A 20-minute train journey from Hastings to Pevensey Bay this past Tuesday marked the start of my walk.
Pevensey Bay station is not much to look at, but only a few hundred yards from the old castle and Roman fort.
Of course, at 8.30 in the morning it was closed to visitors, but the morning light wasn’t too bad for a photo of this ruin before commencing on the trail proper, following the red shield and white arrow 1066 signs.
The first miles of the path away from Pevensey Bay were along the Pevensey levels. This flat ground was the reason William decided to land here with his horses and troops.
The walk continued to the village of Herstmonceux with its parish church and castle. A quick snack in the graveyard, and then I continued onto Battle. With 16.5 miles to cover this day and rain in the forecast, I did not stop at this otherwise impressive castle.
Shortly after Herstmonceux castle, I happened upon what I thought at a distance were missile silos. Although boasting a gate house and security guard, the lack of two rows of razor wire fencing and dobermans quickly convinced me of their benign purpose.
Passing through some woods I noticed an impressive old beech tree. The path continued along a quiet country lane.

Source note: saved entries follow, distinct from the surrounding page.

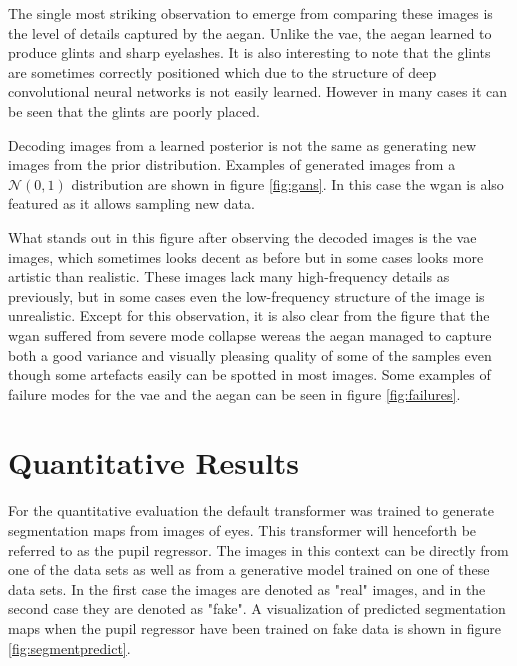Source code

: The single most striking observation to emerge from comparing these images is the level of details captured by the \acrshort{aegan}. Unlike the \acrshort{vae}, the \acrshort{aegan} learned to produce glints and sharp eyelashes. It is also interesting to note that the glints are sometimes correctly positioned which due to the structure of deep convolutional neural networks is not easily learned. However in many cases it can be seen that the glints are poorly placed.

Decoding images from a learned posterior is not the same as generating new images from the prior distribution. Examples of generated images from a $\mathcal{N}(0, 1)$ distribution are shown in figure \ref{fig:gans}. In this case the \acrshort{wgan} is also featured as it allows sampling new data. 

What stands out in this figure after observing the decoded images is the \acrshort{vae} images, which sometimes looks decent as before but in some cases looks more artistic than realistic. These images lack many high-frequency details as previously, but in some cases even the low-frequency structure of the image is unrealistic. Except for this observation, it is also clear from the figure that the \acrshort{wgan} suffered from severe mode collapse wereas the \acrshort{aegan} managed to capture both a good variance and visually pleasing quality of some of the samples even though some artefacts easily can be spotted in most images. Some examples of failure modes for the \acrshort{vae} and the \acrshort{aegan} can be seen in figure \ref{fig:failures}.



\section{Quantitative Results}
For the quantitative evaluation the default transformer was trained to generate segmentation maps from images of eyes. This transformer will henceforth be referred to as the pupil regressor. The images in this context can be directly from one of the data sets as well as from a generative model trained on one of these data sets. In the first case the images are denoted as "real" images, and in the second case they are denoted as "fake". A visualization of predicted segmentation maps when the pupil regressor have been trained on fake data is shown in figure \ref{fig:segmentpredict}.

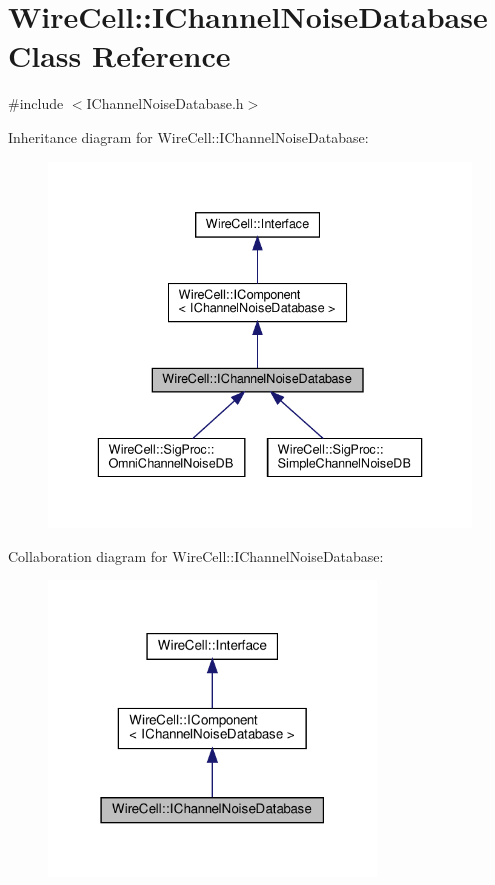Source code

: \hypertarget{class_wire_cell_1_1_i_channel_noise_database}{}\section{Wire\+Cell\+:\+:I\+Channel\+Noise\+Database Class Reference}
\label{class_wire_cell_1_1_i_channel_noise_database}


{\ttfamily \#include $<$I\+Channel\+Noise\+Database.\+h$>$}



Inheritance diagram for Wire\+Cell\+:\+:I\+Channel\+Noise\+Database\+:
\nopagebreak
\begin{figure}[H]
\begin{center}
\leavevmode
\includegraphics[width=336pt]{class_wire_cell_1_1_i_channel_noise_database__inherit__graph}
\end{center}
\end{figure}


Collaboration diagram for Wire\+Cell\+:\+:I\+Channel\+Noise\+Database\+:
\nopagebreak
\begin{figure}[H]
\begin{center}
\leavevmode
\includegraphics[width=247pt]{class_wire_cell_1_1_i_channel_noise_database__coll__graph}
\end{center}
\end{figure}
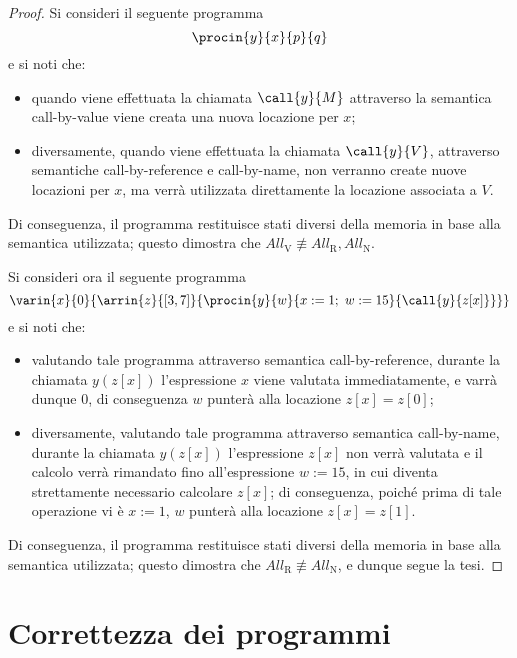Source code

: \documentclass[a4paper, 12pt]{report}
\begin{document}
    \begin{proof}
        Si consideri il seguente programma $$\procin{y}{x}{p}{q}$$ e si noti che:
        
        \begin{itemize}
            \item quando viene effettuata la chiamata $\call{y}{M}$ attraverso la semantica call-by-value viene creata una nuova locazione per $x$;
            \item diversamente, quando viene effettuata la chiamata $\call{y}{V}$, attraverso semantiche call-by-reference e call-by-name, non verranno create nuove locazioni per $x$, ma verrà utilizzata direttamente la locazione associata a $V$.
        \end{itemize}

        Di conseguenza, il programma restituisce stati diversi della memoria in base alla semantica utilizzata; questo dimostra che $All_\mathrm{V} \not\equiv All_\mathrm{R}, All_\mathrm{N}$.

        Si consideri ora il seguente programma $$\varin{x}{0}{\arrin{z}{[3, 7]}{\procin{y}{w}{x := 1; \ w := 15}{\call{y}{z[x]}}}}$$ e si noti che:

        \begin{itemize}
            \item valutando tale programma attraverso semantica call-by-reference, durante la chiamata $y(z[x])$ l'espressione $x$ viene valutata immediatamente, e varrà dunque $0$,  di conseguenza $w$ punterà alla locazione $z[x] = z[0]$;
            \item diversamente, valutando tale programma attraverso semantica call-by-name, durante la chiamata $y(z[x])$ l'espressione $z[x]$ non verrà valutata e il calcolo verrà rimandato fino all'espressione $w := 15$, in cui diventa strettamente necessario calcolare $z[x]$; di conseguenza, poiché prima di tale operazione vi è $x := 1$, $w$ punterà alla locazione $z[x] = z[1]$.
        \end{itemize}

        Di conseguenza, il programma restituisce stati diversi della memoria in base alla semantica utilizzata; questo dimostra che $All_\mathrm{R} \not\equiv All_\mathrm{N}$, e dunque segue la tesi.
    \end{proof}

    \chapter{Correttezza dei programmi}
    
\end{document}
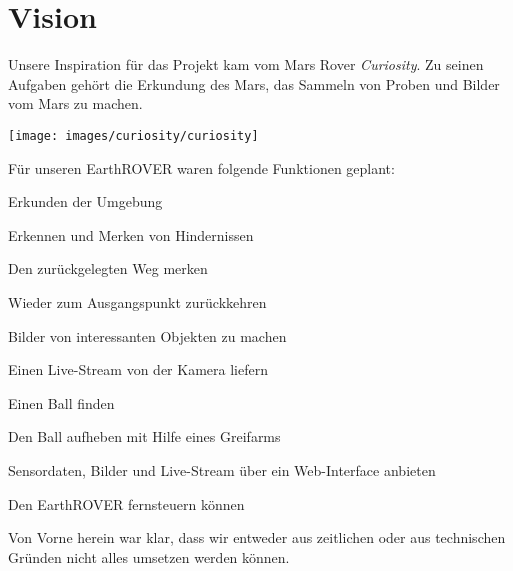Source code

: \chapter{Vision}
Unsere Inspiration für das Projekt kam vom Mars Rover \textit{Curiosity}. Zu seinen Aufgaben gehört die Erkundung des Mars, das Sammeln von Proben und Bilder vom Mars zu machen. 

\begin{capfigure}[Curiosity]
	\texttt{[image: images/curiosity/curiosity]}
\end{capfigure}

Für unseren EarthROVER waren folgende Funktionen geplant:
\begin{capitemize}
	\item Erkunden der Umgebung
	\item Erkennen und Merken von Hindernissen
	\item Den zurückgelegten Weg merken
	\item Wieder zum Ausgangspunkt zurückkehren
	\item Bilder von interessanten Objekten zu machen
	\item Einen Live-Stream von der Kamera liefern
	\item Einen Ball finden
	\item Den Ball aufheben mit Hilfe eines Greifarms
	\item Sensordaten, Bilder und Live-Stream über ein Web-Interface anbieten
	\item Den EarthROVER fernsteuern können
\end{capitemize}


Von Vorne herein war klar, dass wir entweder aus zeitlichen oder aus technischen Gründen nicht alles umsetzen werden können.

After walking through the village of Brownbread Street, I shortly faced a rather steep climb (though all of a couple hundred feet elevation gain!) up Tent Hill. The vistas were impressive, at least for 1066 country, but rain clouds soon appeared from the west.
Much of the next couple of hours was spent in intermittent rain storms, and I arrived at the Abbey Hotel in Battle completely drenched. A hot shower and good meal soon revived me for the next day: Battle to Rye.
The light wasn’t good the next morning as I walked through the town, but with over 14 miles to cover, I chose to leave a visit to the abbey and battlefield for when I returned on the Bexhill connector path in a couple of days. (In April I had done the Hastings connector as part of a circular walk, and saw no point in repeating that section).
The weather on the second day proved spectacular for October, with lots of sun, little wind and temperatures near 60F.
After passing through a portion of the town of Icklesham, the path next approached the Ancient Town of Winchelsea. (The two Ancient Towns, Rye and Winchelsea, were major commercial centers in the late middle ages, second only to the Cinque Ports in importance along the Sussex and Kent coasts).
Winchelsea proved to be a very attractive town, and I would like to return to explore it more some time. Another hour then brought me to Rye, which I had visited last year, so after the long day decided that photos of this very interesting town could wait for another time. I simply caught the train for a 19 minute ride back to Hastings.
Thursday turned out to be gusty and rainy, so I waited until Friday to complete the Bexhill to Battle connector trail. This time the train journey from Hastings was only 10 minutes, followed by a 20 minute walk to get from the station to the start of the trail at the edge of town. By 8 AM I was walking along the fields and woods outside of Bexhill.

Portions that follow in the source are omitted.